LOOV Data Platform: near real-time without real-time

Building a near-real-time DWH on ClickHouse + Debezium + dbt for a 120-person retail+medtech operation. Why I pushed back on real-time, and where late ownership cost us a five-week rebuild.

"Real-time" is almost never the right ask. The right ask is "fresh enough that the decision is taken here, not at 9am tomorrow." Most of the time those two are five minutes apart in latency and a kilometre apart in cost.

A data platform earns its keep when it stops being a reporting layer and becomes a continuous business signal. At LOOV that flip happened in roughly month seven. The architecture got us there, but the architecture was less interesting than the conversation that produced it.

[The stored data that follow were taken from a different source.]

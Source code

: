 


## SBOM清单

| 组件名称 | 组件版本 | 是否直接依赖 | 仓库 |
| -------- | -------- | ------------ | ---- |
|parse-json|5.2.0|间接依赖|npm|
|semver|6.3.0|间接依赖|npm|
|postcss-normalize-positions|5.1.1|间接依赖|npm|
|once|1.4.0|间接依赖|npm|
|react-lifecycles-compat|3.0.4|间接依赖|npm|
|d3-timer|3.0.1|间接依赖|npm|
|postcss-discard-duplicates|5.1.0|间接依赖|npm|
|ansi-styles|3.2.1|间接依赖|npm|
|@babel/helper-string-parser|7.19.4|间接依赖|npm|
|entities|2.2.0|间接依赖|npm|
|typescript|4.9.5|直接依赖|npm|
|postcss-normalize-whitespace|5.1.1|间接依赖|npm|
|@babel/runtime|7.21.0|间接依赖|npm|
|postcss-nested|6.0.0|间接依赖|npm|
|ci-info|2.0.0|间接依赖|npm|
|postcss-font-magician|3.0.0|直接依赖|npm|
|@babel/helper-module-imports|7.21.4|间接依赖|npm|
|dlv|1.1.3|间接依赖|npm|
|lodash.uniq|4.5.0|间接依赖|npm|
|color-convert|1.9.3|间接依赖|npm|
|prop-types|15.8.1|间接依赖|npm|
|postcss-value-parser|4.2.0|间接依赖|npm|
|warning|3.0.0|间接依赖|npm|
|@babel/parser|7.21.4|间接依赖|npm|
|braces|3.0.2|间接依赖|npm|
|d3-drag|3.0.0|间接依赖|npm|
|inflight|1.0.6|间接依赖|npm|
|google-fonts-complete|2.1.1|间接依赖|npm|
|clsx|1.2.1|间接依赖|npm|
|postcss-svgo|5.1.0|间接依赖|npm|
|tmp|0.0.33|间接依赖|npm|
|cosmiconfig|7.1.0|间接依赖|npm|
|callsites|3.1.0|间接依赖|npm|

Why I pushed back on real-time

The first ask from operations came on a Tuesday standup in month two. Anna, our head of analytics, said: "we need real-time dashboards." I asked her to walk me through one.

We picked the obvious one: live order volume on the retail floor. I asked who looks at it, on what cadence, with what action. The store manager, every 30 minutes, with the option of pulling a second cashier from another role. We drew the loop on the whiteboard. The action takes about 8 minutes to execute. The cadence of looking is every 30. The decision is gated by manager bandwidth, not data latency.

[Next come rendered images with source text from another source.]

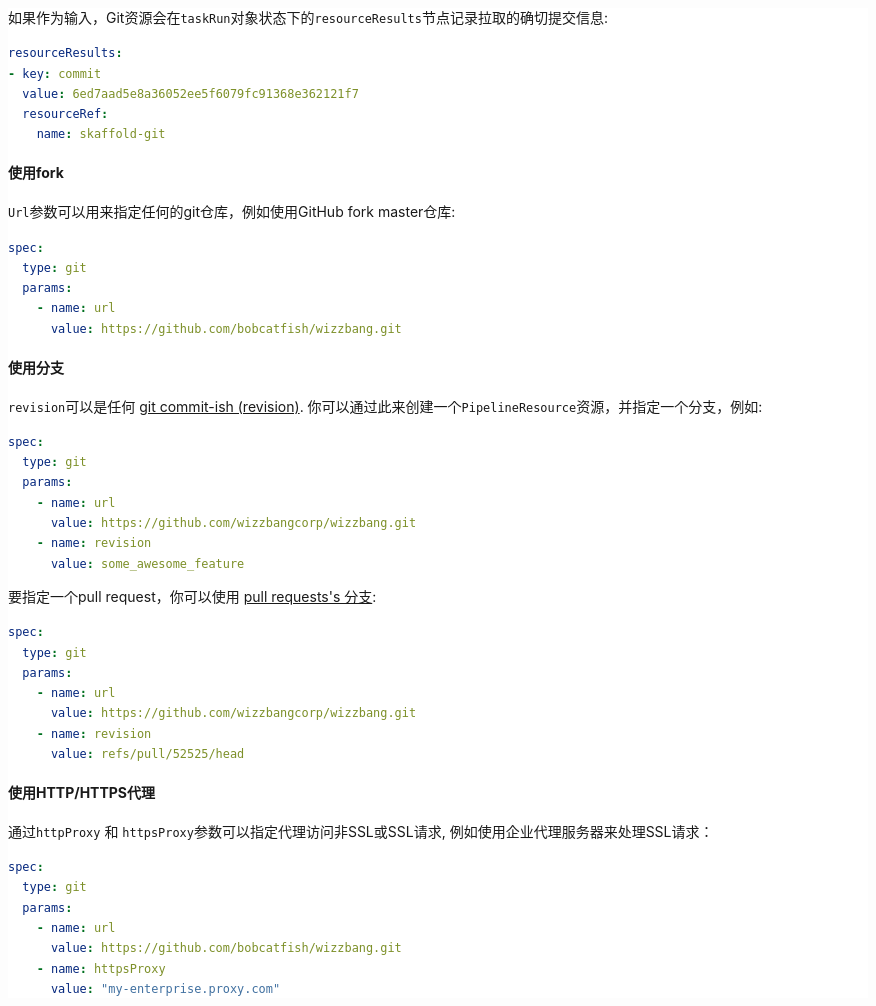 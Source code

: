 [git-rev]: https://git-scm.com/docs/gitrevisions#_specifying_revisions
[git-checkout]: https://git-scm.com/docs/git-checkout
[git-refspec]: https://git-scm.com/book/en/v2/Git-Internals-The-Refspec
[git-depth]: https://git-scm.com/docs/git-clone#Documentation/git-clone.txt---depthltdepthgt
[git-http.sslVerify]: https://git-scm.com/docs/git-config#Documentation/git-config.txt-httpsslVerify

如果作为输入，Git资源会在`taskRun`对象状态下的`resourceResults`节点记录拉取的确切提交信息:

```yaml
resourceResults:
- key: commit
  value: 6ed7aad5e8a36052ee5f6079fc91368e362121f7
  resourceRef:
    name: skaffold-git
```

#### 使用fork

`Url`参数可以用来指定任何的git仓库，例如使用GitHub fork master仓库:

```yaml
spec:
  type: git
  params:
    - name: url
      value: https://github.com/bobcatfish/wizzbang.git
```

#### 使用分支

`revision`可以是任何
[git commit-ish (revision)](https://git-scm.com/docs/gitrevisions#_specifying_revisions).
你可以通过此来创建一个`PipelineResource`资源，并指定一个分支，例如:

```yaml
spec:
  type: git
  params:
    - name: url
      value: https://github.com/wizzbangcorp/wizzbang.git
    - name: revision
      value: some_awesome_feature
```

要指定一个pull request，你可以使用
[pull requests's 分支](https://help.github.com/articles/checking-out-pull-requests-locally/):

```yaml
spec:
  type: git
  params:
    - name: url
      value: https://github.com/wizzbangcorp/wizzbang.git
    - name: revision
      value: refs/pull/52525/head
```

#### 使用HTTP/HTTPS代理

通过`httpProxy` 和 `httpsProxy`参数可以指定代理访问非SSL或SSL请求, 例如使用企业代理服务器来处理SSL请求：

```yaml
spec:
  type: git
  params:
    - name: url
      value: https://github.com/bobcatfish/wizzbang.git
    - name: httpsProxy
      value: "my-enterprise.proxy.com"
```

We landed on a near-real-time DWH stitched out of operational sources. Updates land within a small number of minutes for the things that need it; everything else runs on hourly or daily windows. The stack is ClickHouse for analytical store, Debezium for change data capture from Postgres and the CRM, dbt for transforms, Metabase for the dashboard surface. The cost of running it is roughly an order of magnitude cheaper than a push-based pipeline would have been on the same volume, and the operational complexity is half. The team built it without ever doing a stream-processing on-call rotation.

The second-order benefit was that the data team did not become the bottleneck. With near-real-time you can iterate on a model without coordinating around a streaming job that someone else owns. We added six new tables in week eight without anyone losing sleep.

Customer 360 as a product, not a table

The other big call was treating customer profiles and segmentation as a first-class internal product, not a side table on the warehouse.

A "customer 360 view" written as a SQL view is a snapshot. It will be useful for two months, then drift, then quietly mislead. We built it instead as a domain object with versioned attributes, owned by a small team, with a written contract, a changelog, and dashboards that monitored its own health (null rates, attribution coverage, segmentation drift). Schema changes followed a stripped-down semver: minor for additive attributes, major for renames or semantics shifts. Major bumps required a written sign-off from each consumer team.

The cost of that discipline showed up immediately. The mobile app team wanted segmentation for personalised loyalty triggers. Instead of writing their own join, they consumed the contract. The CRM internal tools wanted the same segmentation. Same contract, no fork. Within a quarter, "customer" stopped being something different in three places and became one thing in one place.

This is the bit I think is underrated. Most discussions about data platforms are about pipelines and stacks. The structural decision that ends up mattering is whether the canonical entities (customer, order, location, employee) are products or are leftovers from queries.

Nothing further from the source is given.